In a paper entitled “Fused Deposition Modeling Printed Patterns for Sand Casting in a Nigerian Foundry: A Review,” a group of researchers discusses using FDM 3D printing for making casting patterns.
“The FDM technique is gradually being adopted for pattern making in sand casting,” the researchers state. “It is believed that printing of patterns with FDM can reduce lead-time and poor dimensional accuracy that are associated with traditional pattern making.”
3D printing has its own drawbacks, including poor surface finish, different compressive strengths of the PLA pattern at different values of process parameters, delamination of the PLA pattern while in storage and high surface friction between the sand and the pattern wall, leading to mold damage on removal of the pattern from the mold.
“This requires further investigation and solution to encourage the adoption of FDM on a large scale for sand casting,” the researchers add.
In the paper, the researchers investigate the problem of surface friction on the pattern walls.
“The sand cohesion is especially around the grooves, corners and fillets,” they point out. “These defects in the mould cavity as a result of the withdrawal of stuck PLA-pattern often lead to casting failure thereby causing a repetition of the whole process.”
One solution is to optimize layer height, which reduces the grooves or serrations on the PLA pattern walls.

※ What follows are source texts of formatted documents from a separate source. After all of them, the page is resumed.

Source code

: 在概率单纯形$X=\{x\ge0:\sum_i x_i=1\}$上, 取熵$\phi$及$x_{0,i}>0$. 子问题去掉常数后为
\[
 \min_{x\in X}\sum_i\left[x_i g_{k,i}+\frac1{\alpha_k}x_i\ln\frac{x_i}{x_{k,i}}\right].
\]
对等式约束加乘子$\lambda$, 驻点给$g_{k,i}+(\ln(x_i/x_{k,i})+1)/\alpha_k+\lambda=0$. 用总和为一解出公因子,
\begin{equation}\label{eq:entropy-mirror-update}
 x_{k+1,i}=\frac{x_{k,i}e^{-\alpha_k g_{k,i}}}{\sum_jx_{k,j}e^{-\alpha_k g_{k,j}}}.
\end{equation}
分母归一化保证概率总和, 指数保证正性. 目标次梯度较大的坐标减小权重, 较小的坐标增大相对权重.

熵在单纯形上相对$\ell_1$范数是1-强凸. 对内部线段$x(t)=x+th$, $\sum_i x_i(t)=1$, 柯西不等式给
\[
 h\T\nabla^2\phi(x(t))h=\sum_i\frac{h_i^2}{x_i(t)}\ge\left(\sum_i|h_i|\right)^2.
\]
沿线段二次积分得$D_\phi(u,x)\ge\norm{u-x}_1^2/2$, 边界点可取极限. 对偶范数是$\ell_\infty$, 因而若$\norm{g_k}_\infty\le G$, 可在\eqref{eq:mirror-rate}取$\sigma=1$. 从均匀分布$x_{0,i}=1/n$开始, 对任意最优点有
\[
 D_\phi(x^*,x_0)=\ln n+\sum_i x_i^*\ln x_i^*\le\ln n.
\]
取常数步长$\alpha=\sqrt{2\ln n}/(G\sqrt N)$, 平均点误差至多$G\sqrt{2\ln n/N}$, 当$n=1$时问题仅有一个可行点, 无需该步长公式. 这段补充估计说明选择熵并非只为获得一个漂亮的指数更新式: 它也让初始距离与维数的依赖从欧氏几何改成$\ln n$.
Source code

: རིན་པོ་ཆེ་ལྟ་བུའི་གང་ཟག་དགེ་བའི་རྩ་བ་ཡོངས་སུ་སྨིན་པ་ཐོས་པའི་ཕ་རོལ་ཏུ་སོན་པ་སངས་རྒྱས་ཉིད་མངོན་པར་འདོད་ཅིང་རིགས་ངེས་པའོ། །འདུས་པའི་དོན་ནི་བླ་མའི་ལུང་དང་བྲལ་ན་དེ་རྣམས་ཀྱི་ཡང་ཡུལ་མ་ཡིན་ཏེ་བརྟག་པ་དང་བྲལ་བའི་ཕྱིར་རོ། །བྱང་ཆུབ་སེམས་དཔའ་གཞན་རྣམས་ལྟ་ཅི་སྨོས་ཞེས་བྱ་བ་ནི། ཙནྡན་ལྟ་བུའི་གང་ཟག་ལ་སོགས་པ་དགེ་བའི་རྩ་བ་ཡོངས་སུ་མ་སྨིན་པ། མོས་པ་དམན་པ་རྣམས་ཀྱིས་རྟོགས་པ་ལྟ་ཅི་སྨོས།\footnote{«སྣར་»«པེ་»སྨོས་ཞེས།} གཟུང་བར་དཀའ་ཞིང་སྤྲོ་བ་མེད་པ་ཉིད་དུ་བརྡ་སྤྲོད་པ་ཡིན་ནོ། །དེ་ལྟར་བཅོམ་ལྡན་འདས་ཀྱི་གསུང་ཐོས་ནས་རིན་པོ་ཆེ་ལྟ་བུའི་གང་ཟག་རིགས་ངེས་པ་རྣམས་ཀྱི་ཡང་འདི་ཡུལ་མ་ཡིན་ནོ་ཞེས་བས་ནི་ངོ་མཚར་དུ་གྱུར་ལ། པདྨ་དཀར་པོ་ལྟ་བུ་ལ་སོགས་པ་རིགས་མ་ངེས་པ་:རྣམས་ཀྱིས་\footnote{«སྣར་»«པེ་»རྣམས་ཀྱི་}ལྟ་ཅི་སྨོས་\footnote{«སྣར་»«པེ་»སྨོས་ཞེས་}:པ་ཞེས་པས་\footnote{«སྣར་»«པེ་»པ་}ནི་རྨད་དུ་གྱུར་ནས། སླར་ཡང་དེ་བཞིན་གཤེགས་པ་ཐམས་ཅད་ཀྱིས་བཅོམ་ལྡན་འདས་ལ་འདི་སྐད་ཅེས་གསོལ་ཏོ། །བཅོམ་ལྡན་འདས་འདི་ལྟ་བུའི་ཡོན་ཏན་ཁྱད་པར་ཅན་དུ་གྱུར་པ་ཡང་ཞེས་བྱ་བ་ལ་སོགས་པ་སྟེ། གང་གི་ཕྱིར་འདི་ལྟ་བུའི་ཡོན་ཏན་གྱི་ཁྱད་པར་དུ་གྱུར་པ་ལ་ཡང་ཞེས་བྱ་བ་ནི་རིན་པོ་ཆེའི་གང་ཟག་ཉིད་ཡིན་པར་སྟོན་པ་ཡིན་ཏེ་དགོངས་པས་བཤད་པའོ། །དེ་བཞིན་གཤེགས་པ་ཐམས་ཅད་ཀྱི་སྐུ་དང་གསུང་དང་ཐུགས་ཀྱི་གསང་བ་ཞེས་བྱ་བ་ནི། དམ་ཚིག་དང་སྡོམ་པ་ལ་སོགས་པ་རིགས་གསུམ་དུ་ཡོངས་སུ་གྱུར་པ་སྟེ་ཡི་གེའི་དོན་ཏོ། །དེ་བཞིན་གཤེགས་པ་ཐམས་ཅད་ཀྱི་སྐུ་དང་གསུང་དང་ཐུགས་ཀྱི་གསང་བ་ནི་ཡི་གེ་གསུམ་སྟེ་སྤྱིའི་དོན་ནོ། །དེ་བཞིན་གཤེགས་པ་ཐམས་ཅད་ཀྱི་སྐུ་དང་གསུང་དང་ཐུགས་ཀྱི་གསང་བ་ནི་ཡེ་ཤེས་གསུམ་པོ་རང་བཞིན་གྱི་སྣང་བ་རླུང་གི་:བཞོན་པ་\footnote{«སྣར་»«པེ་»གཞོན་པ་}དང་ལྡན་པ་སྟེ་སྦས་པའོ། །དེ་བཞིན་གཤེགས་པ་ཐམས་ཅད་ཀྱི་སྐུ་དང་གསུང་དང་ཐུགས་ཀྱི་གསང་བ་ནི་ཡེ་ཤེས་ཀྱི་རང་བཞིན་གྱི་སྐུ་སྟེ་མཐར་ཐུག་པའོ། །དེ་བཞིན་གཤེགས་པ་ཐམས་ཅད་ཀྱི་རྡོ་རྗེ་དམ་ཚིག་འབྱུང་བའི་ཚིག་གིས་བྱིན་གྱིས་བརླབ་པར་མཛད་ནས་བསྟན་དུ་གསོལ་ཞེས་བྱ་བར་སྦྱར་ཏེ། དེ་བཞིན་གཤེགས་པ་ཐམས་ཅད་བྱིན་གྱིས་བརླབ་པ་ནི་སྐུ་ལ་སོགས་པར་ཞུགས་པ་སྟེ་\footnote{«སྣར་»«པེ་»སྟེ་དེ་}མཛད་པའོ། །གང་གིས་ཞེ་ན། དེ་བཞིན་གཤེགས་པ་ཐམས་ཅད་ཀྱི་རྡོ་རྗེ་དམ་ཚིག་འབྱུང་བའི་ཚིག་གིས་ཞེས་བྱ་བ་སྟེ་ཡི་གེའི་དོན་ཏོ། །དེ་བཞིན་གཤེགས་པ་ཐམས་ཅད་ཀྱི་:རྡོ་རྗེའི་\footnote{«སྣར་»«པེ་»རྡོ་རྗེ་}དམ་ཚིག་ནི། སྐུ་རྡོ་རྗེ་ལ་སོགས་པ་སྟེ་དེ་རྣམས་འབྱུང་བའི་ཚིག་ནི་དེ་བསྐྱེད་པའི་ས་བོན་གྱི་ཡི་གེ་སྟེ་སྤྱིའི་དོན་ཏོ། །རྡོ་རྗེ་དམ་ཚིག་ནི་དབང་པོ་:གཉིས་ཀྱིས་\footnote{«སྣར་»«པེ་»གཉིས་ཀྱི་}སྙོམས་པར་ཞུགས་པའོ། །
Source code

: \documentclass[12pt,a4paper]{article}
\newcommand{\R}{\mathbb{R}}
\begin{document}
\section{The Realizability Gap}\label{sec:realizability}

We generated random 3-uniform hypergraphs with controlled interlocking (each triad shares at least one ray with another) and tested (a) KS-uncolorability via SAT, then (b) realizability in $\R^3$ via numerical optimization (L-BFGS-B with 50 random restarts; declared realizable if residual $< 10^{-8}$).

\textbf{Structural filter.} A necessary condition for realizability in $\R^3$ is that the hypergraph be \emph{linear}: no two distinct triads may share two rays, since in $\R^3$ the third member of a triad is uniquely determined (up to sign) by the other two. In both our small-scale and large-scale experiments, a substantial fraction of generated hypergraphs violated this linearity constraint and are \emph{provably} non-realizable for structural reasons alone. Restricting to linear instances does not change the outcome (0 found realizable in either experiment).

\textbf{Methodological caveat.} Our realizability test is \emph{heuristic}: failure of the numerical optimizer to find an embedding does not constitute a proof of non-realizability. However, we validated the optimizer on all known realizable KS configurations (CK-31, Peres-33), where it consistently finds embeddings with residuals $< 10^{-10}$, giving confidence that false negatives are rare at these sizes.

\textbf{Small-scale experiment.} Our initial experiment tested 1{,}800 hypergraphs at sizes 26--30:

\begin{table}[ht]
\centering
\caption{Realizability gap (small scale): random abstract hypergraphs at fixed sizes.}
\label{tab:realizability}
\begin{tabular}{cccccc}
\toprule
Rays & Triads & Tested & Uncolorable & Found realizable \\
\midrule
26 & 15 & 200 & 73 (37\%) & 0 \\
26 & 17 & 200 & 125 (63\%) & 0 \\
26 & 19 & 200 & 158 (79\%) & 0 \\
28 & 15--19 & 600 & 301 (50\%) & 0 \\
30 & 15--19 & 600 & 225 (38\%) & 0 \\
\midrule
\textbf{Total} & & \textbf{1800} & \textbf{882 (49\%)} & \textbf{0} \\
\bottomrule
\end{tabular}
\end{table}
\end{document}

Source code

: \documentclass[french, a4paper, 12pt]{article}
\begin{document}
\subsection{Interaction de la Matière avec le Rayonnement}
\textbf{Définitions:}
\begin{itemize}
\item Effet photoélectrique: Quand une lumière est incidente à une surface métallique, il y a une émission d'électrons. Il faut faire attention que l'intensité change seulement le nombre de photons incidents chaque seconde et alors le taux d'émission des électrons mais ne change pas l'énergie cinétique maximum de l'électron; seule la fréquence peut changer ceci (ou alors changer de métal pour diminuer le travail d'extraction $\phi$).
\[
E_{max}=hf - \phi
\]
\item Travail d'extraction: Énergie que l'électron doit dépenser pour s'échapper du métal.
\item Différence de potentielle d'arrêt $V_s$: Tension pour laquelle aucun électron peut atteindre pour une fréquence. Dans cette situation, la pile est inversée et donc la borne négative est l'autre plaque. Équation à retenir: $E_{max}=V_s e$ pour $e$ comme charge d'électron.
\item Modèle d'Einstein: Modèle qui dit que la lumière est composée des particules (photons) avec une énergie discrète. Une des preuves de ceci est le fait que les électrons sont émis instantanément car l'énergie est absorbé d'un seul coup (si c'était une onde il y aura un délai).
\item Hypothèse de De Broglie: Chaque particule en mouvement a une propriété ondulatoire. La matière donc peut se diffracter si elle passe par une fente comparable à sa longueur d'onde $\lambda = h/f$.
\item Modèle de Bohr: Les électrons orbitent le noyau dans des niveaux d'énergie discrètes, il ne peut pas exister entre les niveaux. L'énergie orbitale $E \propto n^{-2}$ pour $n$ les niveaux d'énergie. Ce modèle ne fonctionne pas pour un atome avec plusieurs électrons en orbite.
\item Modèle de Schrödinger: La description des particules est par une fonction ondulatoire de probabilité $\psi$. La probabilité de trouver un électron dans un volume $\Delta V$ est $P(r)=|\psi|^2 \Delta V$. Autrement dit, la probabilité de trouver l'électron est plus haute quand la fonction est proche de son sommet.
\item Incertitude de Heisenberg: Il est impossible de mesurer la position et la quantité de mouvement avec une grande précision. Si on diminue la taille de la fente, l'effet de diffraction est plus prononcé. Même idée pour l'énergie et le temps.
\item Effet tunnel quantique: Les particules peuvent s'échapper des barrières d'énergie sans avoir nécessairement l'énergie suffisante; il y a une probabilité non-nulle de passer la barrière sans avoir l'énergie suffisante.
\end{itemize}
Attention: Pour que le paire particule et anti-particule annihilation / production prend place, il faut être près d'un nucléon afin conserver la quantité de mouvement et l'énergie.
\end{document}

Those grooves and serrations cannot be completely eliminated through the 3D printing process, however, so the researchers suggest post-processing to smooth the walls and make cleaner patterns. Further research is suggested as well in order to determine the optimum infill for a 3D printed pattern, as low infill saves time and material but may not be strong enough to withstand compaction pressure.
3D printing is not recommended for all types of pattern making, but for complex patterns that have cavities or fillets, FDM 3D printing can save both time and money. The time- and cost-effectiveness also depends on whether support structures are involved, and how much post-processing is required.
In short, both traditional and FDM pattern-making have their benefits and drawbacks, but the researchers suggest that using 3D printing to replace wood pattern making can be viable in some circumstances. It’s easy to point to 3D printing as better than traditional manufacturing, but that’s not always the case – only in certain situations. A combination of the two technologies may end up being the most effective for sand casting in the future.
Authors of the paper include P.I. Anakhu, C.A. Bolu, A.A. Abioye, and J. Azeta.